Clayton acted as though he couldn’t hear me.

“So if you didn’t mail it, and you didn’t deliver it yourself,” I said, “then you must have had someone do it for you.”

Clayton remained impassive. He closed his eyes, leaned his head back on the headrest, as though sleeping. But I wasn’t buying it.

“I know you’re hearing me,” I said.

“I’m very tired,” he said. “I normally sleep through the night, you know. Leave me alone for a while, let me catch a few winks.”

“I’ve one other question,” I said. He kept his eyes shut, but I saw his mouth twitch nervously. “Tell me about Connie Gormley.”

His eyes opened suddenly, as though I’d jabbed him with a cattle prod. Clayton tried to recover.

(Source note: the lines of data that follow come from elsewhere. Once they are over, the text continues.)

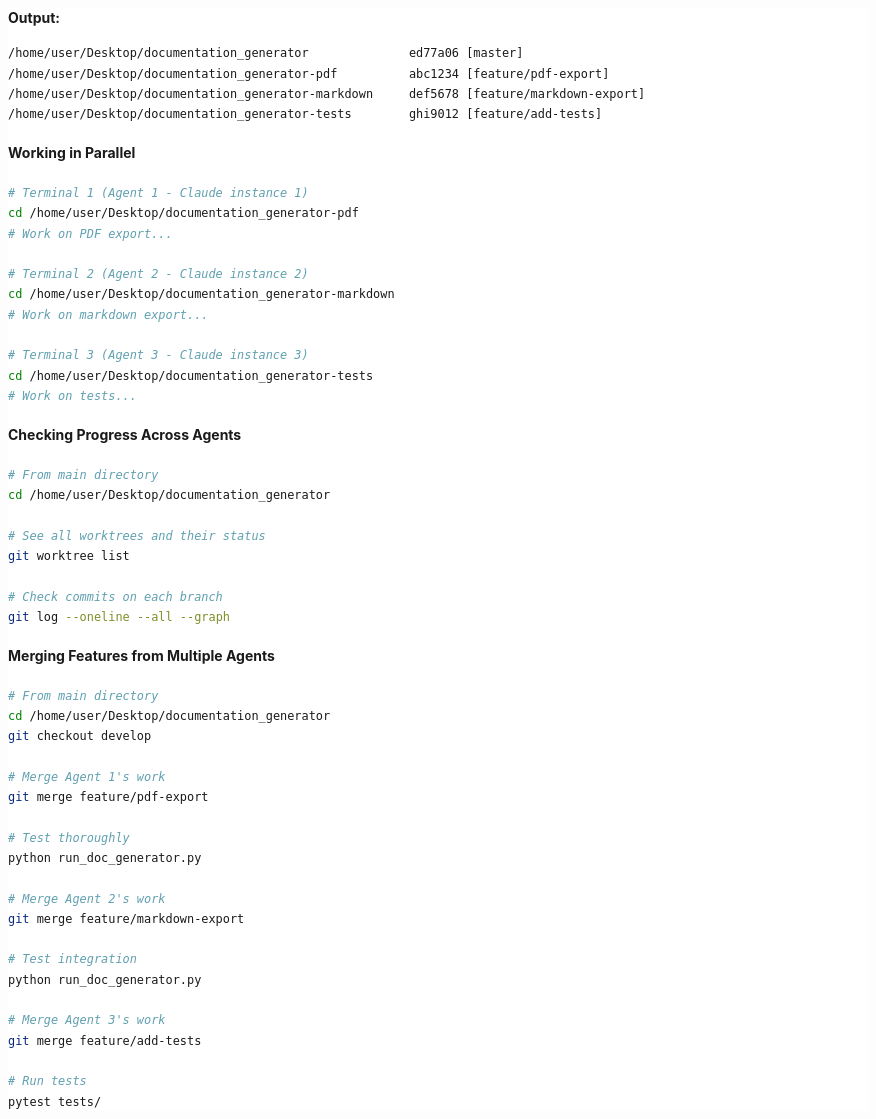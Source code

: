 **Output:**
```
/home/user/Desktop/documentation_generator              ed77a06 [master]
/home/user/Desktop/documentation_generator-pdf          abc1234 [feature/pdf-export]
/home/user/Desktop/documentation_generator-markdown     def5678 [feature/markdown-export]
/home/user/Desktop/documentation_generator-tests        ghi9012 [feature/add-tests]
```

#### Working in Parallel
```bash
# Terminal 1 (Agent 1 - Claude instance 1)
cd /home/user/Desktop/documentation_generator-pdf
# Work on PDF export...

# Terminal 2 (Agent 2 - Claude instance 2)
cd /home/user/Desktop/documentation_generator-markdown
# Work on markdown export...

# Terminal 3 (Agent 3 - Claude instance 3)
cd /home/user/Desktop/documentation_generator-tests
# Work on tests...
```

#### Checking Progress Across Agents
```bash
# From main directory
cd /home/user/Desktop/documentation_generator

# See all worktrees and their status
git worktree list

# Check commits on each branch
git log --oneline --all --graph
```

#### Merging Features from Multiple Agents
```bash
# From main directory
cd /home/user/Desktop/documentation_generator
git checkout develop

# Merge Agent 1's work
git merge feature/pdf-export

# Test thoroughly
python run_doc_generator.py

# Merge Agent 2's work
git merge feature/markdown-export

# Test integration
python run_doc_generator.py

# Merge Agent 3's work
git merge feature/add-tests

# Run tests
pytest tests/
```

“I don’t know that name,” he said.

“Let me see if I can help,” I said. “She was from Sharon, she was twenty-seven years old, she worked at a Dunkin’ Donuts, and one night, twenty-six years ago, a Friday night, she was walking along the shoulder of the road near the Cornwall Bridge, this would be on Route 7, when she was hit by a car. Except it wasn’t exactly a hit-and-run. She was most likely dead beforehand, and the accident was staged. Like someone wanted it to look like it was just an accident, nothing more sinister, you know?”

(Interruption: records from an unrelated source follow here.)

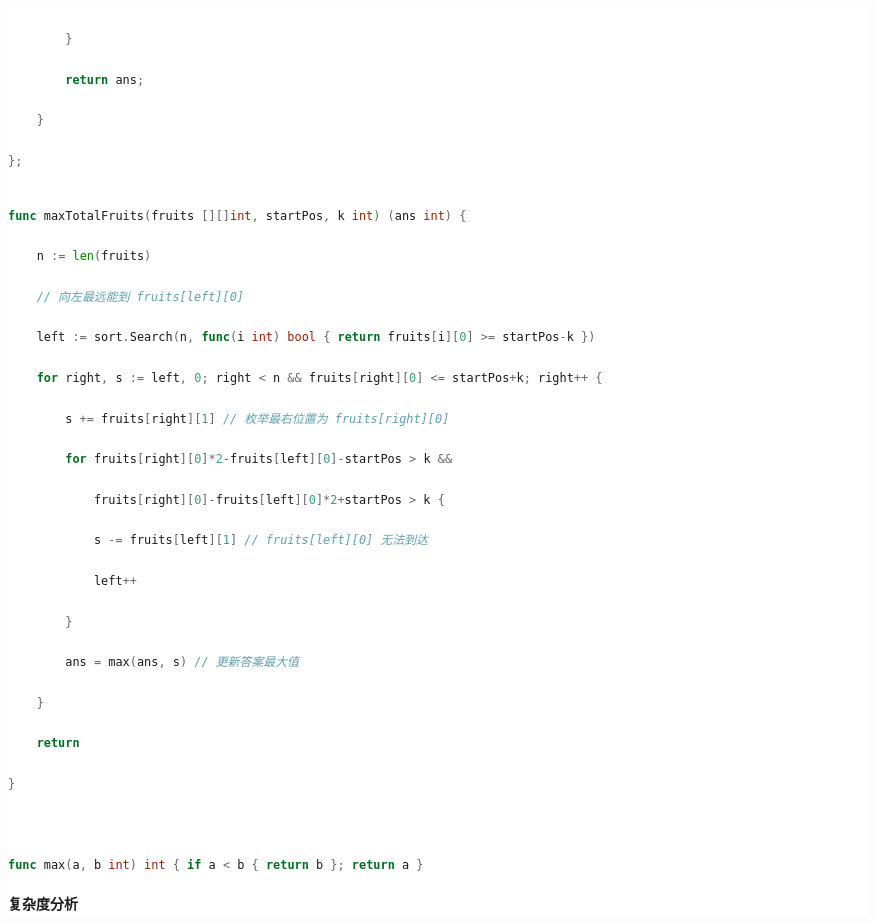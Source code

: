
 ```cpp [sol2-C++]

        }

        return ans;

    }

};

```



```go [sol2-Go]

func maxTotalFruits(fruits [][]int, startPos, k int) (ans int) {

    n := len(fruits)

    // 向左最远能到 fruits[left][0]

    left := sort.Search(n, func(i int) bool { return fruits[i][0] >= startPos-k })

    for right, s := left, 0; right < n && fruits[right][0] <= startPos+k; right++ {

        s += fruits[right][1] // 枚举最右位置为 fruits[right][0]

        for fruits[right][0]*2-fruits[left][0]-startPos > k &&

            fruits[right][0]-fruits[left][0]*2+startPos > k {

            s -= fruits[left][1] // fruits[left][0] 无法到达

            left++

        }

        ans = max(ans, s) // 更新答案最大值

    }

    return

}



func max(a, b int) int { if a < b { return b }; return a }

```



#### 复杂度分析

Clayton looked out his window so I couldn’t see his face.

“It was one of your other slips, like the shopping list and the phone bill,” I said. “You’d clipped this larger story about fly-fishing, but there was this story down in the corner about the hit-and-run. Would have been easy to snip it out, but you didn’t, and I can’t figure out why.”

We were nearing the New York–Massachusetts border, heading east, waiting for the sun to rise.

“Did you know her?” I asked. “Was she someone else you met touring the country for work?”

“Don’t be ridiculous,” Clayton said.

“A relative? On Enid’s side? When I mentioned the name to Cynthia, it didn’t mean anything to her.”

“There’s no reason why it should,” Clayton said quietly.

“Was it you?” I asked. “Did you kill her, then hit her with your car, drag her into the ditch, and leave her there?”

“No,” he said.

“Because if that’s what happened, maybe this is the time to set the record straight. You’ve admitted to a great many things tonight. A double life. Helping to cover up the murder of your wife and son. Protecting a woman who, by your account, is certifiable. But you don’t want to tell me what your interest is in the death of a woman named Connie Gormley, and you don’t want to tell me how you got money to Tess Berman to help pay for Cynthia’s education.”

Clayton said nothing.

“Are those things related?” I asked. “Are they linked somehow? This woman, you couldn’t have used her as a courier for the money. She was dead years before you started making those payments.”

Clayton drank some water, put the bottle back into the cup holder between the seats, ran his hands across the tops of his legs.

“Suppose I told you none of it matters,” he said. “Suppose I acknowledge that yes, your questions are interesting, that there are some things you still do not know, but that in the larger scheme of things, it’s not really that important.”

“An innocent woman gets killed, then her body’s hit by a car, she’s left in the ditch, you think that’s unimportant? You think that’s how her family felt? I spoke to her brother on the phone the other day.”

Clayton’s bushy eyebrows rose a notch.

“Both their parents died within a couple of years after Connie. It’s like they gave up on life. It was the only way to end the grieving.”

Clayton shook his head.

“And you say that it’s not important? Clayton, did you kill that woman?”

“No,” he said.

“Did you know who did?”

Clayton would only shake his head.

“Enid?” I said. “She came to Connecticut a year later to kill Patricia and Todd. Did she come down earlier, did she kill Connie Gormley, too?”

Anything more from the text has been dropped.